# primary fermenter question



## chrisber (Dec 20, 2008)

Hello, I just purchased a wine making kit. I have a question. With the primary fermenter, the directions say to after adding the ingredients, snap on the lid and attach the air lock. The kit that I received the lid has no space for an air lock. What can I do to get around this. I put all the ingredients in today and just put the lid on. Will this be okay? or do i need the airlock?


----------



## Wade E (Dec 20, 2008)

You need to take the lid off as onc fermentation begins it makes C02 and that gas needs to escape and the wine needs 02 during primary fermentation for the yeast to multiply. Kits have you snap the lid on with an airlock and that way does work fine as thats what I do and have never had a problem and Im on kit #200 or more, You will need to drill a 1" in the top using a forstner bit(drill Bit, do not use a spade bit as it will tear up your lid) and then buy a #2 drilled rubber bung and insert airlock in there, it works much better then the lids with a rubber gromet anyway so cosider this a blessing as all the primaries I bought had leaks where the grommets were installed so I had to redrill them an thats tough when there is already a hole there.


----------



## cpfan (Dec 20, 2008)

Here's the answer that I just provided at the RJ Spagnols forum.



> There are two styles of primary fermenter.
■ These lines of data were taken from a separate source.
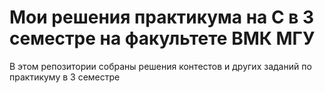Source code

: # Мои решения практикума на C в 3 семестре на факультете ВМК МГУ

В этом репозитории собраны решения контестов и других заданий по практикуму в 3 семестре
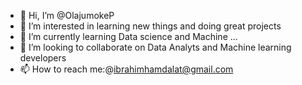 - 👋 Hi, I’m @OlajumokeP
- 👀 I’m interested in learning new things and doing great projects 
- 🌱 I’m currently learning Data science and Machine ...
- 💞️ I’m looking to collaborate on Data Analyts and Machine learning developers
- 📫 How to reach me:@ibrahimhamdalat@gmail.com

<!---
OlajumokeP/OlajumokeP is a ✨ special ✨ repository because its `README.md` (this file) appears on your GitHub profile.
You can click the Preview link to take a look at your changes.
--->
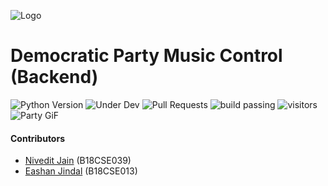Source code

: ![Logo](https://raw.githubusercontent.com/NiveditJain/muZik/master/files/logo.png)
# Democratic Party Music Control (Backend) <br>
![Python Version](https://img.shields.io/badge/Python-3.7.4-blue)
![Under Dev](https://img.shields.io/badge/Under-Development-red)
![Pull Requests](https://img.shields.io/badge/Pull%20Requests-Not%20Accepting-purple)
![build passing](https://img.shields.io/badge/Build-Passing-green)
![visitors](https://visitor-badge.glitch.me/badge?page_id=muZik.visitor-badge)
<br>
![Party GiF](https://raw.githubusercontent.com/NiveditJain/muZik/master/files/party.gif)
<br>
#### Contributors
+ [Nivedit Jain](https://github.com/NiveditJain) (B18CSE039)
+ [Eashan Jindal](https://github.com/eashanjindal) (B18CSE013)
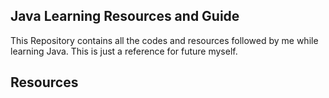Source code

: ## Java Learning Resources and Guide
This Repository contains all the codes and resources followed by me while learning Java. This is just a reference for future myself.

## Resources

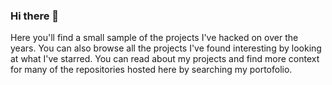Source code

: ### Hi there 👋
Here you'll find a small sample of the projects I've hacked on over the years. You can also browse all the projects I've found interesting by looking at what I've starred. You can read about my projects and find more context for many of the repositories hosted here by searching my portofolio.
<!--
**souravsingpardeshi/souravsingpardeshi** is a ✨ _special_ ✨ repository because its `README.md` (this file) appears on your GitHub profile.

Here are some ideas to get you started:

- 🔭 I’m currently working on ...
- 🌱 I’m currently learning ...
- 👯 I’m looking to collaborate on ...
- 🤔 I’m looking for help with ...
- 💬 Ask me about ...
- 📫 How to reach me: ...
- 😄 Pronouns: ...
- ⚡ Fun fact: ...
-->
Personally I prefer a large fermenter with a loose cap and no air lock. Others prefer the tight cap with air lock.
> 
> It should make no difference to the results.



I didn't see the question at winepress yet. 
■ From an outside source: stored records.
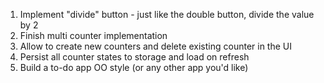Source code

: 1. Implement "divide" button - just like the double button, divide the value by 2
2. Finish multi counter implementation
3. Allow to create new counters and delete existing counter in the UI
4. Persist all counter states to storage and load on refresh
5. Build a to-do app OO style (or any other app you'd like)

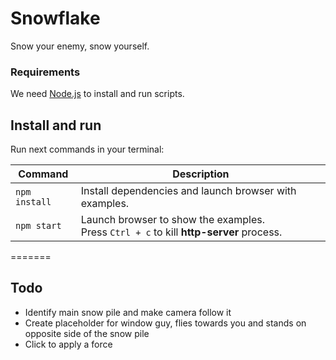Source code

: # Snowflake

Snow your enemy, snow yourself. 

### Requirements

We need [Node.js](https://nodejs.org) to install and run scripts.

## Install and run

Run next commands in your terminal:

| Command | Description |
|---------|-------------|
| `npm install` | Install dependencies and launch browser with examples.|
| `npm start` | Launch browser to show the examples. <br> Press `Ctrl + c` to kill **http-server** process. |
=======

## Todo

* Identify main snow pile and make camera follow it 
* Create placeholder for window guy, flies towards you and stands on opposite side of the snow pile
* Click to apply a force 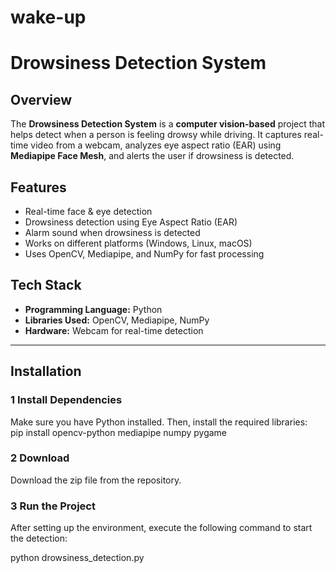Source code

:# wake-up
# Drowsiness Detection System  

##  Overview  
The **Drowsiness Detection System** is a **computer vision-based** project that helps detect when a person is feeling drowsy while driving. It captures real-time video from a webcam, analyzes eye aspect ratio (EAR) using **Mediapipe Face Mesh**, and alerts the user if drowsiness is detected.  

## Features  
-  Real-time face & eye detection
-  Drowsiness detection using Eye Aspect Ratio (EAR)  
-  Alarm sound when drowsiness is detected 
-  Works on different platforms (Windows, Linux, macOS)  
-  Uses OpenCV, Mediapipe, and NumPy for fast processing  

##  Tech Stack  
- **Programming Language:** Python 
- **Libraries Used:** OpenCV, Mediapipe, NumPy  
- **Hardware:** Webcam for real-time detection  

---

## Installation  

### 1️ Install Dependencies  
Make sure you have Python installed. Then, install the required libraries:  
pip install opencv-python mediapipe numpy pygame
### 2️  Download
Download the zip file from the repository.


### 3️ Run the Project  


After setting up the environment, execute the following command to start the detection:  


python drowsiness_detection.py

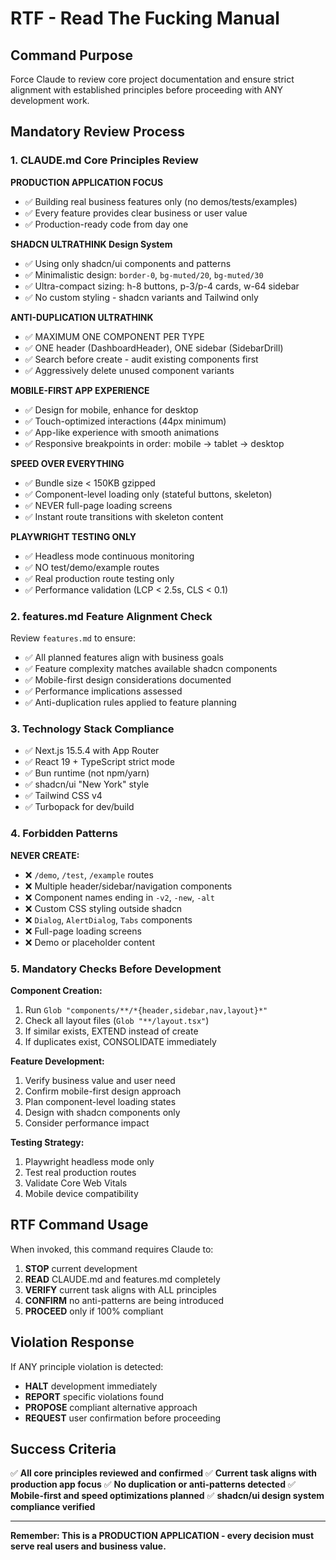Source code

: # RTF - Read The Fucking Manual

## Command Purpose
Force Claude to review core project documentation and ensure strict alignment with established principles before proceeding with ANY development work.

## Mandatory Review Process

### 1. CLAUDE.md Core Principles Review
**PRODUCTION APPLICATION FOCUS**
- ✅ Building real business features only (no demos/tests/examples)
- ✅ Every feature provides clear business or user value
- ✅ Production-ready code from day one

**SHADCN ULTRATHINK Design System**
- ✅ Using only shadcn/ui components and patterns
- ✅ Minimalistic design: `border-0`, `bg-muted/20`, `bg-muted/30`
- ✅ Ultra-compact sizing: h-8 buttons, p-3/p-4 cards, w-64 sidebar
- ✅ No custom styling - shadcn variants and Tailwind only

**ANTI-DUPLICATION ULTRATHINK**
- ✅ MAXIMUM ONE COMPONENT PER TYPE
- ✅ ONE header (DashboardHeader), ONE sidebar (SidebarDrill)
- ✅ Search before create - audit existing components first
- ✅ Aggressively delete unused component variants

**MOBILE-FIRST APP EXPERIENCE**
- ✅ Design for mobile, enhance for desktop
- ✅ Touch-optimized interactions (44px minimum)
- ✅ App-like experience with smooth animations
- ✅ Responsive breakpoints in order: mobile → tablet → desktop

**SPEED OVER EVERYTHING**
- ✅ Bundle size < 150KB gzipped
- ✅ Component-level loading only (stateful buttons, skeleton)
- ✅ NEVER full-page loading screens
- ✅ Instant route transitions with skeleton content

**PLAYWRIGHT TESTING ONLY**
- ✅ Headless mode continuous monitoring
- ✅ NO test/demo/example routes
- ✅ Real production route testing only
- ✅ Performance validation (LCP < 2.5s, CLS < 0.1)

### 2. features.md Feature Alignment Check
Review `features.md` to ensure:
- ✅ All planned features align with business goals
- ✅ Feature complexity matches available shadcn components
- ✅ Mobile-first design considerations documented
- ✅ Performance implications assessed
- ✅ Anti-duplication rules applied to feature planning

### 3. Technology Stack Compliance
- ✅ Next.js 15.5.4 with App Router
- ✅ React 19 + TypeScript strict mode
- ✅ Bun runtime (not npm/yarn)
- ✅ shadcn/ui "New York" style
- ✅ Tailwind CSS v4
- ✅ Turbopack for dev/build

### 4. Forbidden Patterns
**NEVER CREATE:**
- ❌ `/demo`, `/test`, `/example` routes
- ❌ Multiple header/sidebar/navigation components
- ❌ Component names ending in `-v2`, `-new`, `-alt`
- ❌ Custom CSS styling outside shadcn
- ❌ `Dialog`, `AlertDialog`, `Tabs` components
- ❌ Full-page loading screens
- ❌ Demo or placeholder content

### 5. Mandatory Checks Before Development

**Component Creation:**
1. Run `Glob "components/**/*{header,sidebar,nav,layout}*"`
2. Check all layout files (`Glob "**/layout.tsx"`)
3. If similar exists, EXTEND instead of create
4. If duplicates exist, CONSOLIDATE immediately

**Feature Development:**
1. Verify business value and user need
2. Confirm mobile-first design approach
3. Plan component-level loading states
4. Design with shadcn components only
5. Consider performance impact

**Testing Strategy:**
1. Playwright headless mode only
2. Test real production routes
3. Validate Core Web Vitals
4. Mobile device compatibility

## RTF Command Usage

When invoked, this command requires Claude to:

1. **STOP** current development
2. **READ** CLAUDE.md and features.md completely
3. **VERIFY** current task aligns with ALL principles
4. **CONFIRM** no anti-patterns are being introduced
5. **PROCEED** only if 100% compliant

## Violation Response

If ANY principle violation is detected:
- **HALT** development immediately
- **REPORT** specific violations found
- **PROPOSE** compliant alternative approach
- **REQUEST** user confirmation before proceeding

## Success Criteria

✅ **All core principles reviewed and confirmed**
✅ **Current task aligns with production app focus**
✅ **No duplication or anti-patterns detected**
✅ **Mobile-first and speed optimizations planned**
✅ **shadcn/ui design system compliance verified**

---

**Remember: This is a PRODUCTION APPLICATION - every decision must serve real users and business value.**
Look at the lid it probably has some ribs that hold it away from the pail thus allowing the CO2 to escape. Thus you wouldn't need to drill the hole that Wade suggested.

Steve


----------



## chrisber (Dec 20, 2008)

*Will it be okay*

I just put all the ingredients in the fermenter today. If i do need to drill a hole. Will it be okay sealed for tonight? And then i can drill the hole tmw.


----------



## chrisber (Dec 20, 2008)

*Air escape*

How can i tell exactly. The lid looks like it is sealed on the pail pretty tight. 

Should i drill the hole to be safe? And will the lid be safe for tonight sealed all up and i will drill the hole tmw? 

I bought the kit from click a brew . Com


----------



## Wade E (Dec 20, 2008)

I would just rest the lid on there tonight, If it weere to start fermenting you ould have a bomb on your hands. I like to snap the lid on as I have a cat that sneaks into my wine making room and will sit on anything and I just dont trust the lid being loose as bugs could get in there but Id rather havea bug in there then a bomb explode in my basement.


----------



## chrisber (Dec 20, 2008)

*Kit*

If i purchased a wine making kit do you think this lid is one that i can snap on and it will let the air leak out.


----------



## Wade E (Dec 20, 2008)

I have never seen that before, mine snap on tightand have a rubber gasket that makes it air tight. I think Cp was just saying that you could rest the lid on there and that would prevent any bugs from getting in. I have 3 different kind of primaries so i guessing they are all the same and that youll just have to rest in on withou snapping it down, maybe you could even pull the rubber gasket out.


----------



## cpfan (Dec 20, 2008)

I'm a little frustrated here because the same discussion is going on here and at the rj spagnols site, and I'm not sure where to answer. Based on a quick review of the click a brew site, they do not sell the primary that I am talking about. Also, there is no picture or comment of what is included in the starter kit.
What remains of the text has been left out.